[Collection entries]
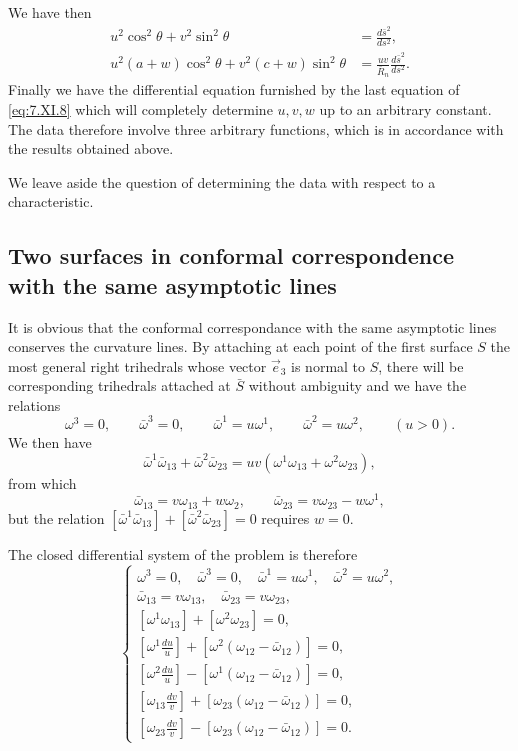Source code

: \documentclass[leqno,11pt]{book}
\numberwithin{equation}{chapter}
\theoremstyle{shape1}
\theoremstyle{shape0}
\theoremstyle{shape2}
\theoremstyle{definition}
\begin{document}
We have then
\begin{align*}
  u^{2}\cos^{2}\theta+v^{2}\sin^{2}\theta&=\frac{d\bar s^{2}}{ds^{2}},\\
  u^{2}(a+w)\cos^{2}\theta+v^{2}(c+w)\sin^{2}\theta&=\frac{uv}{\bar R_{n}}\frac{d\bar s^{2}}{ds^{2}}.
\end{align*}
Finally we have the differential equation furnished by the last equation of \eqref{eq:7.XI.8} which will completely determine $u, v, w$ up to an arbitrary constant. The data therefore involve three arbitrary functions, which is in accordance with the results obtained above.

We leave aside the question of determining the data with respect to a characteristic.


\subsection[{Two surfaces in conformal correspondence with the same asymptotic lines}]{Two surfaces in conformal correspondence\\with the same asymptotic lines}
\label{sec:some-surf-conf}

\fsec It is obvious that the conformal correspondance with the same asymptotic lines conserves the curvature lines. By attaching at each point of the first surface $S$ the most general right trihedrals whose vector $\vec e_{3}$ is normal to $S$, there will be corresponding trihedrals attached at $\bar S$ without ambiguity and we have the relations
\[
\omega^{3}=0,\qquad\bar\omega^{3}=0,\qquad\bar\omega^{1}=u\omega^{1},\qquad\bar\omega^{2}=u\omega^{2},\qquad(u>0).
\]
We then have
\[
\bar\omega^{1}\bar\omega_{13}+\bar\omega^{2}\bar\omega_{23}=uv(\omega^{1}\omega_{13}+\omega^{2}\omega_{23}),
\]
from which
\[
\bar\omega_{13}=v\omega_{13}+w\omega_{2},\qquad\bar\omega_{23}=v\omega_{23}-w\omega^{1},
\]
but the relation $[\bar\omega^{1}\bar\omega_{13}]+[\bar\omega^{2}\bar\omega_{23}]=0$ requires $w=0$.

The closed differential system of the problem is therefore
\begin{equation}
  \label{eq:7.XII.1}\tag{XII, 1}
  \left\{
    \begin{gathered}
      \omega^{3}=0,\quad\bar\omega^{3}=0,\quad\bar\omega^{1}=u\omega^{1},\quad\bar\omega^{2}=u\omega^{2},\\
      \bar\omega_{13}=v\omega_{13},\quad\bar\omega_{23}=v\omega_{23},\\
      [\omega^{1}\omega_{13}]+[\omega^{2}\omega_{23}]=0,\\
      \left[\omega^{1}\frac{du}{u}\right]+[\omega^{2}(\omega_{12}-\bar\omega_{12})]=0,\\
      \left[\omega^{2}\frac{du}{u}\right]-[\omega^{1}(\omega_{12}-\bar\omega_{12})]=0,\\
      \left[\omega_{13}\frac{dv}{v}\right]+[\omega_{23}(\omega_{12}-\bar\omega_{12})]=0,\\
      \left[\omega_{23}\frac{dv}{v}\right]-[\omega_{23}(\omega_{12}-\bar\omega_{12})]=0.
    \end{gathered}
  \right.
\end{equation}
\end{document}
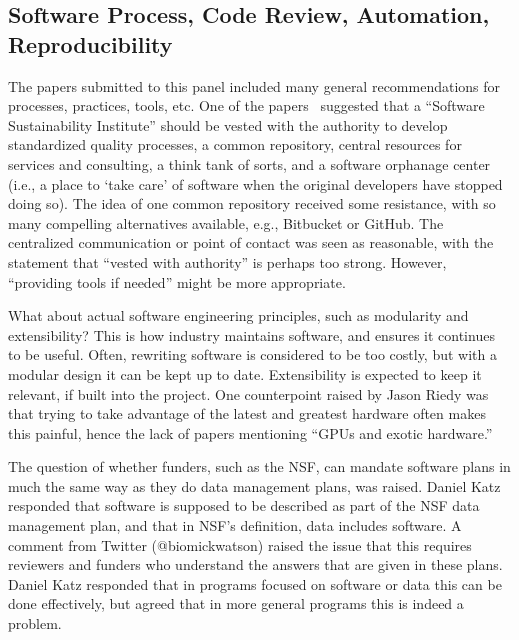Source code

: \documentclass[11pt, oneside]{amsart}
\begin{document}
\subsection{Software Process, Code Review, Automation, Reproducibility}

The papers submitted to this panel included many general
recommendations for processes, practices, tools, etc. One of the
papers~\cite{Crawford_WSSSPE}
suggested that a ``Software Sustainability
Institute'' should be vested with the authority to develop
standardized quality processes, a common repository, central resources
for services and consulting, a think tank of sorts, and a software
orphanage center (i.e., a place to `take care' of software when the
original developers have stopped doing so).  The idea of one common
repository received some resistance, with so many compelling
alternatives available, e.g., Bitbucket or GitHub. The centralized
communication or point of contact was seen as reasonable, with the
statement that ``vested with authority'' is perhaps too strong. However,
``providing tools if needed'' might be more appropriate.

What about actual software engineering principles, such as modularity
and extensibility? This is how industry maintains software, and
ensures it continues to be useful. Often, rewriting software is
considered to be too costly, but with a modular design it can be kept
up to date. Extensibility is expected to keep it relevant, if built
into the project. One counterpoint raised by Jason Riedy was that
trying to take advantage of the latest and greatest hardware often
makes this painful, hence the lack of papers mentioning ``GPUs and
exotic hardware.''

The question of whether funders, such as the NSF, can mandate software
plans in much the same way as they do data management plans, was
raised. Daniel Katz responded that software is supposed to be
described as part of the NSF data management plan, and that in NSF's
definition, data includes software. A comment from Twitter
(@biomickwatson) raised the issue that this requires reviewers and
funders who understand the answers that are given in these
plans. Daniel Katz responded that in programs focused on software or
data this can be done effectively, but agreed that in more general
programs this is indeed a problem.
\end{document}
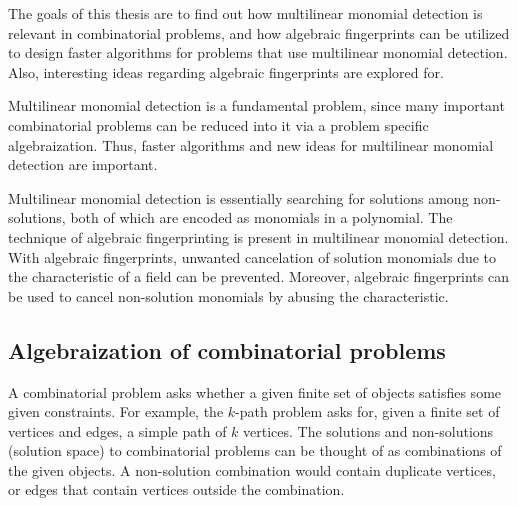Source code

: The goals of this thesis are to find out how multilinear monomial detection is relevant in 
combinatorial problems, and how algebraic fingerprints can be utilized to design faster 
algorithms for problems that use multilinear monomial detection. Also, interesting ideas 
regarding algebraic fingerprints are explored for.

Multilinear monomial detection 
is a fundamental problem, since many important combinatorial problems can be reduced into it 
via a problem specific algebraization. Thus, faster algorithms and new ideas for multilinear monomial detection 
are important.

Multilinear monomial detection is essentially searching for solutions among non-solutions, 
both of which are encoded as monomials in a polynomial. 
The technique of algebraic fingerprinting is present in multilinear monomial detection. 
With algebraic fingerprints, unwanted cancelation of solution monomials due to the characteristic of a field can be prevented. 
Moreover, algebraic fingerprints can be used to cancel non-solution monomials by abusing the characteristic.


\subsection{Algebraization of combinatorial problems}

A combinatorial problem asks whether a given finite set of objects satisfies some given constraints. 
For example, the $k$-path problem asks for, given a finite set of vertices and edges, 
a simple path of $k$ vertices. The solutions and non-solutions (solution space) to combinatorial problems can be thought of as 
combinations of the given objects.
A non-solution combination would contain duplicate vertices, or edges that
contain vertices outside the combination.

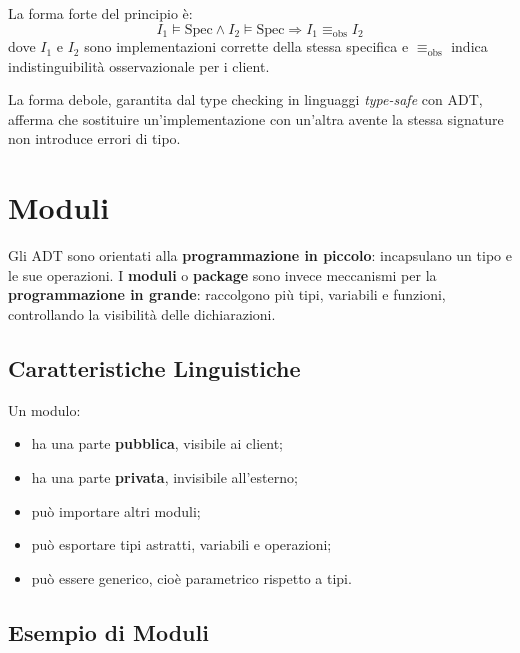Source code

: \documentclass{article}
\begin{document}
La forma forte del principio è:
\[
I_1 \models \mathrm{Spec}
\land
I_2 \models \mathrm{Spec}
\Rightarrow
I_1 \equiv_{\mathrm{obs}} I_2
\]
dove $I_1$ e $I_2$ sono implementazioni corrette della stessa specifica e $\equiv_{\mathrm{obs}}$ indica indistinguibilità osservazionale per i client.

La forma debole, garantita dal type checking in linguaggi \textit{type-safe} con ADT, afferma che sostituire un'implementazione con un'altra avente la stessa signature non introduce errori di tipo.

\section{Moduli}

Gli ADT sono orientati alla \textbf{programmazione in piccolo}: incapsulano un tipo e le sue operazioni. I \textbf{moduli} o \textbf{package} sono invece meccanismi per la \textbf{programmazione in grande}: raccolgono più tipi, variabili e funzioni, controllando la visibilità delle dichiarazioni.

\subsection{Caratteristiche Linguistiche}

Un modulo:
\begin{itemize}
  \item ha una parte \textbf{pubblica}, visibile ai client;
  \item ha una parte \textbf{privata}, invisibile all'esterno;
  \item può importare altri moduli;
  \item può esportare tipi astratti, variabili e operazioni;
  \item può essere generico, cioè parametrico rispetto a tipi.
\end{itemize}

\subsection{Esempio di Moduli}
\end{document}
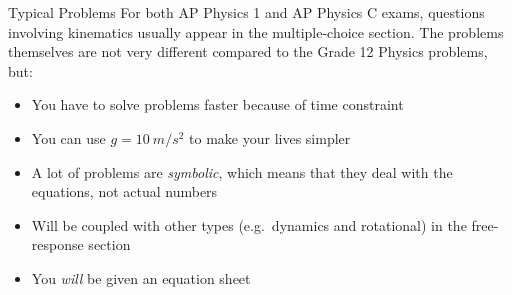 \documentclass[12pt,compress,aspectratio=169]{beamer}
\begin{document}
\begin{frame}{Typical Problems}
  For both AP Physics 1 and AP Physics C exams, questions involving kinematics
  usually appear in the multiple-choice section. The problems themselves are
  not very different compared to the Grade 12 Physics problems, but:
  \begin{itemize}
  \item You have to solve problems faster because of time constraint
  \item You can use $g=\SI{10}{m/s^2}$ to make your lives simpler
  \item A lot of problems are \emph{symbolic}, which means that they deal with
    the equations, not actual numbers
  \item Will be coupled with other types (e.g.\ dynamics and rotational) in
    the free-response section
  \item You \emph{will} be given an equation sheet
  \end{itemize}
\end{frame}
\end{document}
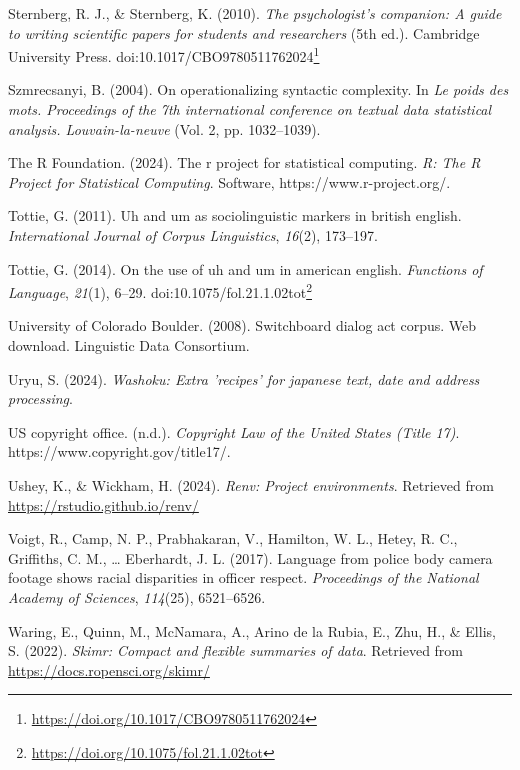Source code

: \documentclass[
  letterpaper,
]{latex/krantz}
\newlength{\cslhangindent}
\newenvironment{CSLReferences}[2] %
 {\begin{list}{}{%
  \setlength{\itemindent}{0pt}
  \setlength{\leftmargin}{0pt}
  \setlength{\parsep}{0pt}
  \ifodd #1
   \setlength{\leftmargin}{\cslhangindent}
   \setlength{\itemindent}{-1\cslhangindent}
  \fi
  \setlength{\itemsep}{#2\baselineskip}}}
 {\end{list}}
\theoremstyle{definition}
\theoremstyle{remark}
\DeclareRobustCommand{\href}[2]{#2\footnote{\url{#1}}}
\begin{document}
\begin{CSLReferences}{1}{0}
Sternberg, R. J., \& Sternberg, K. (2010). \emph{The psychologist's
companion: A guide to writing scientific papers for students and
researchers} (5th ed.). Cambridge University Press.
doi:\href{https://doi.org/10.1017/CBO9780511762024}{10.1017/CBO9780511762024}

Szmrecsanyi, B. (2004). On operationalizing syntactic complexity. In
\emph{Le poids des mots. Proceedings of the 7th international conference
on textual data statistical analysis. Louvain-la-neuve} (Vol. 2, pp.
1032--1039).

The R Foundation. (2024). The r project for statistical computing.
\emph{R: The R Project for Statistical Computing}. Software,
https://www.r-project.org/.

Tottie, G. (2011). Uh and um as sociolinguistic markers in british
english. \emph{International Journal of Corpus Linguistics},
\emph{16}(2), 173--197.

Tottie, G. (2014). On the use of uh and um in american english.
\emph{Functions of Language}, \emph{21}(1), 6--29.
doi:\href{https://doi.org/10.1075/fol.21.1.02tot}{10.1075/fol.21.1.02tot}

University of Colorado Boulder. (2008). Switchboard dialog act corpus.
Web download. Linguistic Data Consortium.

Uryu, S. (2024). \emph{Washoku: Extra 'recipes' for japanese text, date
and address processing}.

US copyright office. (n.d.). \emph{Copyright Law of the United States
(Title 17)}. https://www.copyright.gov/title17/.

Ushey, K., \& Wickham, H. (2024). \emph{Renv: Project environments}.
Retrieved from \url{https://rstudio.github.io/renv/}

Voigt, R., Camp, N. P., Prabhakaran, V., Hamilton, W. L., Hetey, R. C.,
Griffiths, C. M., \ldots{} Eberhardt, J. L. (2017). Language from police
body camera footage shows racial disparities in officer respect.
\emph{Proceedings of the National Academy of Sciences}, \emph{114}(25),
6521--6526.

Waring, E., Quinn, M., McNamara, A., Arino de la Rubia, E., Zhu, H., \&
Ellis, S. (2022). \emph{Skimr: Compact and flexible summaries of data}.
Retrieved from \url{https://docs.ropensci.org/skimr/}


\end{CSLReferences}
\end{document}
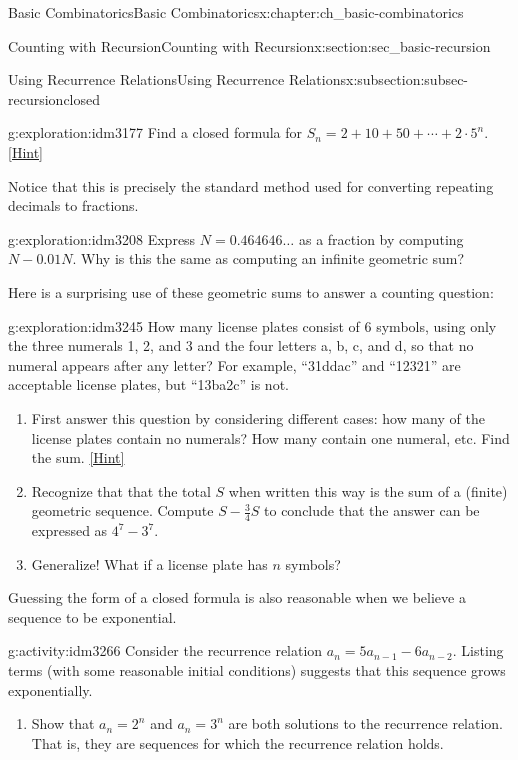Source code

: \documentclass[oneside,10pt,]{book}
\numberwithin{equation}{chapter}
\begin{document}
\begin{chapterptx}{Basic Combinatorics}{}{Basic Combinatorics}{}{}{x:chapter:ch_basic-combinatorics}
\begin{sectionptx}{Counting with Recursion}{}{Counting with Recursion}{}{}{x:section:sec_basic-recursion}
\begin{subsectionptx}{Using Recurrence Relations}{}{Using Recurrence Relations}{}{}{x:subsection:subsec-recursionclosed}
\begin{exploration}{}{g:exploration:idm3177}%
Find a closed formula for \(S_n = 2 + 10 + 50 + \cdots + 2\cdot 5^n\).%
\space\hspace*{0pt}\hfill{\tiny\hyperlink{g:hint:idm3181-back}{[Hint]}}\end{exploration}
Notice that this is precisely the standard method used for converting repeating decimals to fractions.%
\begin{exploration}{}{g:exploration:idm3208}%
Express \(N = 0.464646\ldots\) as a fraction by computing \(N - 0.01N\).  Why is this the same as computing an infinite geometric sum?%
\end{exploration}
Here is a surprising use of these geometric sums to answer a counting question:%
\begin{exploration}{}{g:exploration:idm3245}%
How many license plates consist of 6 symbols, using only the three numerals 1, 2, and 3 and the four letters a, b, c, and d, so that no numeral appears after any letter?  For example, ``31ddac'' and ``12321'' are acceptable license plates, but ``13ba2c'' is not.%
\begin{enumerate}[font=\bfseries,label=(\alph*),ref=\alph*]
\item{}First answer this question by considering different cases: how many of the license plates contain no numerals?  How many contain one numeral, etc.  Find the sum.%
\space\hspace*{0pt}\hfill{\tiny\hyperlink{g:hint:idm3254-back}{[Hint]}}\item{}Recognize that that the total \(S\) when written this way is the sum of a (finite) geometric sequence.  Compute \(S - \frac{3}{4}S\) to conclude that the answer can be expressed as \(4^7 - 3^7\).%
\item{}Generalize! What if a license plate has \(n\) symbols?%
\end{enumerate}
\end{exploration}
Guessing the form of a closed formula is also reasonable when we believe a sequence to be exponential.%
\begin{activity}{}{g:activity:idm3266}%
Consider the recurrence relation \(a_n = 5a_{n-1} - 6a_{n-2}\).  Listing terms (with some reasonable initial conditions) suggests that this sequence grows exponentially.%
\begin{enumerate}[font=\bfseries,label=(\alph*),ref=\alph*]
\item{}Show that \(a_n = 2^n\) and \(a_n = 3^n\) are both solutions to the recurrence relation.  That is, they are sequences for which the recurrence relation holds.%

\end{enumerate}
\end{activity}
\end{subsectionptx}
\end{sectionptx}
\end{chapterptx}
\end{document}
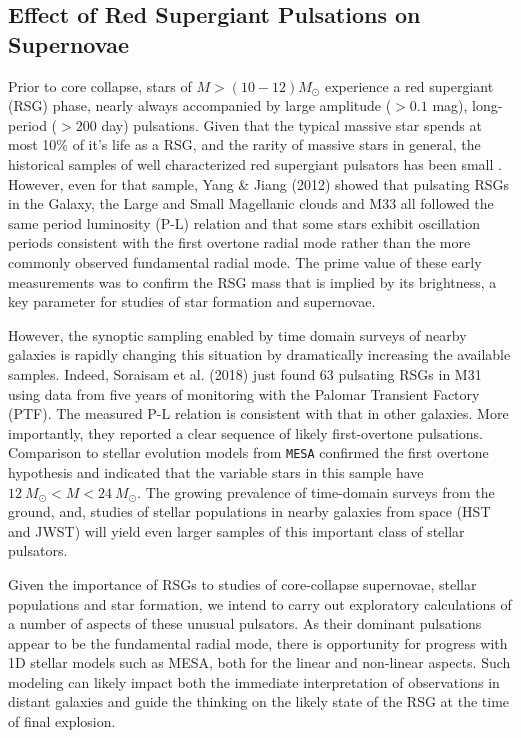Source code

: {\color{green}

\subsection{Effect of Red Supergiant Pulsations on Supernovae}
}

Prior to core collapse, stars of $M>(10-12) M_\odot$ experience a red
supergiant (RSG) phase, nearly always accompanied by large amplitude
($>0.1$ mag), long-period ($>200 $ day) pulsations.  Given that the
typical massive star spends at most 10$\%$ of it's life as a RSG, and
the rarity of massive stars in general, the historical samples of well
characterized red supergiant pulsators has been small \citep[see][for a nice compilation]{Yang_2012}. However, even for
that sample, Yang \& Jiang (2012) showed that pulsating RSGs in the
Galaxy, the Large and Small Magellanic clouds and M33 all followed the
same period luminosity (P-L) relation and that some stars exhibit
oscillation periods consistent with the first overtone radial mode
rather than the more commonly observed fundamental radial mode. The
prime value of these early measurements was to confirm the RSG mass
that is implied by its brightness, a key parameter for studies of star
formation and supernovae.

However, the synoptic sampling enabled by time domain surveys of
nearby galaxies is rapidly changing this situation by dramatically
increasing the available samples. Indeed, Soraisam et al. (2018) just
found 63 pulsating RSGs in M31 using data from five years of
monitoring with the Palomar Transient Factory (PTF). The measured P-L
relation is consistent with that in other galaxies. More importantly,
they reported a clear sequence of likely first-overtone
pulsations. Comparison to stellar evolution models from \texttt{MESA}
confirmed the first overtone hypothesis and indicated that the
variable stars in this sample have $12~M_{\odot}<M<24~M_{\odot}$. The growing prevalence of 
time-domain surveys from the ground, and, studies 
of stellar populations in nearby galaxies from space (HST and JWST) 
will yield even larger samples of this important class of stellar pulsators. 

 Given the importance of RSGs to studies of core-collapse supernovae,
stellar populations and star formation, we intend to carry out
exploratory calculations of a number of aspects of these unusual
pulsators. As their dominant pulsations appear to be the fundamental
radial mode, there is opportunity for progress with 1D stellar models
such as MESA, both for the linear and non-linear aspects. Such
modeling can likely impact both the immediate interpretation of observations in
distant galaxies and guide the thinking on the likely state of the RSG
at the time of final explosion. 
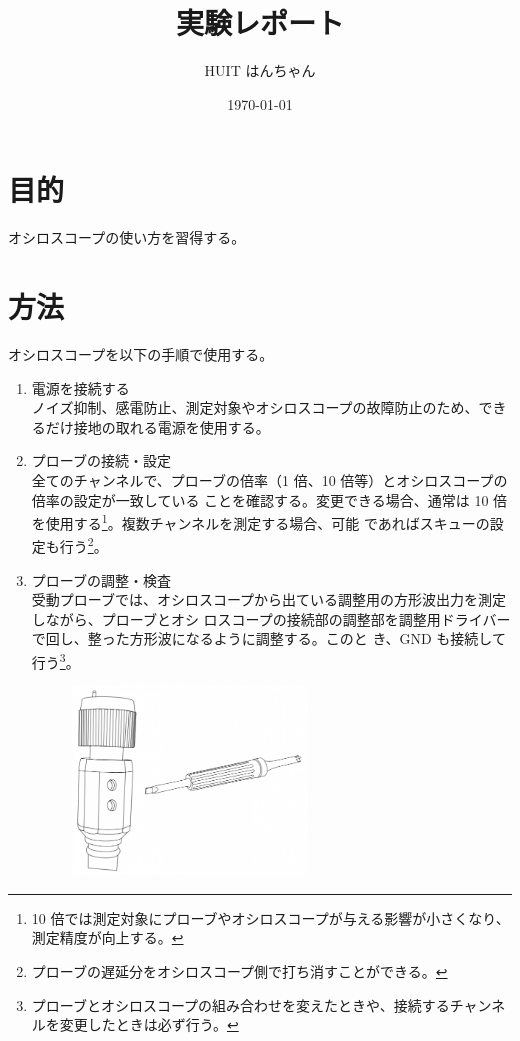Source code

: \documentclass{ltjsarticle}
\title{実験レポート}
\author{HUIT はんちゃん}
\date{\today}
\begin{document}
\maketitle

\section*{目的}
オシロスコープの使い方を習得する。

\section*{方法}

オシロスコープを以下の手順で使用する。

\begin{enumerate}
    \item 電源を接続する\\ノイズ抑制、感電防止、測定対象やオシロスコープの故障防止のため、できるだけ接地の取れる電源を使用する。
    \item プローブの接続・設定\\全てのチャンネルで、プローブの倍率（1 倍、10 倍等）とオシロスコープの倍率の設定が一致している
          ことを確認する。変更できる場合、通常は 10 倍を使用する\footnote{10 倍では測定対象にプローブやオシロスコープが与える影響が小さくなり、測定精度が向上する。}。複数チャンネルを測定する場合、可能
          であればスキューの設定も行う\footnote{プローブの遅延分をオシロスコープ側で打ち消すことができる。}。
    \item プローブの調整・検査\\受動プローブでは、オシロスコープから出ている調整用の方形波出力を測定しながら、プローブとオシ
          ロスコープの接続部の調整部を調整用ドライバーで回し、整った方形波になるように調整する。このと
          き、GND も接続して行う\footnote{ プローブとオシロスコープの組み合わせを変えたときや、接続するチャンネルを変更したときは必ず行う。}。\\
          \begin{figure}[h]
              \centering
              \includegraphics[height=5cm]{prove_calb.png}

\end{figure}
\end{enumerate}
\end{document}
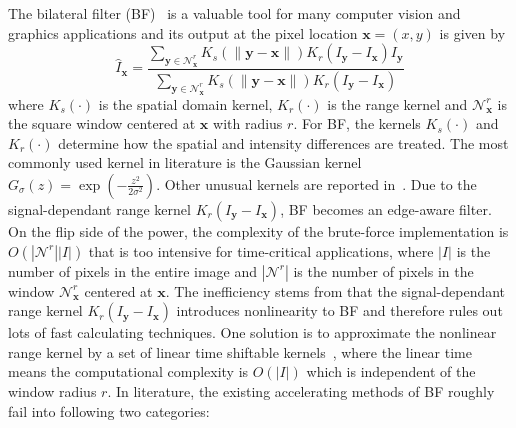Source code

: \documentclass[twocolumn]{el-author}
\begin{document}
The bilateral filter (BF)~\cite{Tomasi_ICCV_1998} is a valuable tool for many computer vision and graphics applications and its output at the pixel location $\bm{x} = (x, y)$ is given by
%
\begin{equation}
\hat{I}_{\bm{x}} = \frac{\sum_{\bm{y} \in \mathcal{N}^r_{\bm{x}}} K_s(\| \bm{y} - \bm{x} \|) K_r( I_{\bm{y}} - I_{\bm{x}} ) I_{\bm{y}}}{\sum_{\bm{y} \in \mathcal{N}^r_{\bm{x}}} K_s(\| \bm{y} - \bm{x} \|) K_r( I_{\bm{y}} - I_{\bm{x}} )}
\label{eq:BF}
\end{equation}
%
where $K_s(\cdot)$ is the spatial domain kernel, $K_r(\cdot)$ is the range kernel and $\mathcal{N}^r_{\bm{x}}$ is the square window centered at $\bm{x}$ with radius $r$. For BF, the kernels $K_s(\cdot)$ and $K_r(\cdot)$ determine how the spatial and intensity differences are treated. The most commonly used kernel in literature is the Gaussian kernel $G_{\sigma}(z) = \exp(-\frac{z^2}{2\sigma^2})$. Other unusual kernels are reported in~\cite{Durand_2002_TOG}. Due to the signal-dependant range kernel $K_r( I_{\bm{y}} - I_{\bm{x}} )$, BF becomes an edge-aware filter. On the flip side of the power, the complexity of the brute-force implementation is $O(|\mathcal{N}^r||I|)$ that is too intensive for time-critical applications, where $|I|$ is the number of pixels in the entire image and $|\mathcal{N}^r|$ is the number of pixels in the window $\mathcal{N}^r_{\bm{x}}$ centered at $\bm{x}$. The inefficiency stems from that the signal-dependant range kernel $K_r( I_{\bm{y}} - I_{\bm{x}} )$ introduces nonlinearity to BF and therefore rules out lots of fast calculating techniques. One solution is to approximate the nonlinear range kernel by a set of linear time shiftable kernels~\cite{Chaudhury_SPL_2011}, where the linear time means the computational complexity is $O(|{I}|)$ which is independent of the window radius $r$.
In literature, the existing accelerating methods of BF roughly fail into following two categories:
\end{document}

**Exercise details:** Can the lines from the start of the records through the line with "We leave aside" be given again exactly, with the pictures left out?

**The completed task:**
Source code

: \documentclass[leqno,11pt]{book}
\numberwithin{equation}{chapter}
\theoremstyle{shape1}
\theoremstyle{shape0}
\theoremstyle{shape2}
\theoremstyle{definition}
\begin{document}
We have then
\begin{align*}
  u^{2}\cos^{2}\theta+v^{2}\sin^{2}\theta&=\frac{d\bar s^{2}}{ds^{2}},\\
  u^{2}(a+w)\cos^{2}\theta+v^{2}(c+w)\sin^{2}\theta&=\frac{uv}{\bar R_{n}}\frac{d\bar s^{2}}{ds^{2}}.
\end{align*}
Finally we have the differential equation furnished by the last equation of \eqref{eq:7.XI.8} which will completely determine $u, v, w$ up to an arbitrary constant. The data therefore involve three arbitrary functions, which is in accordance with the results obtained above.

We leave aside the question of determining the data with respect to a characteristic.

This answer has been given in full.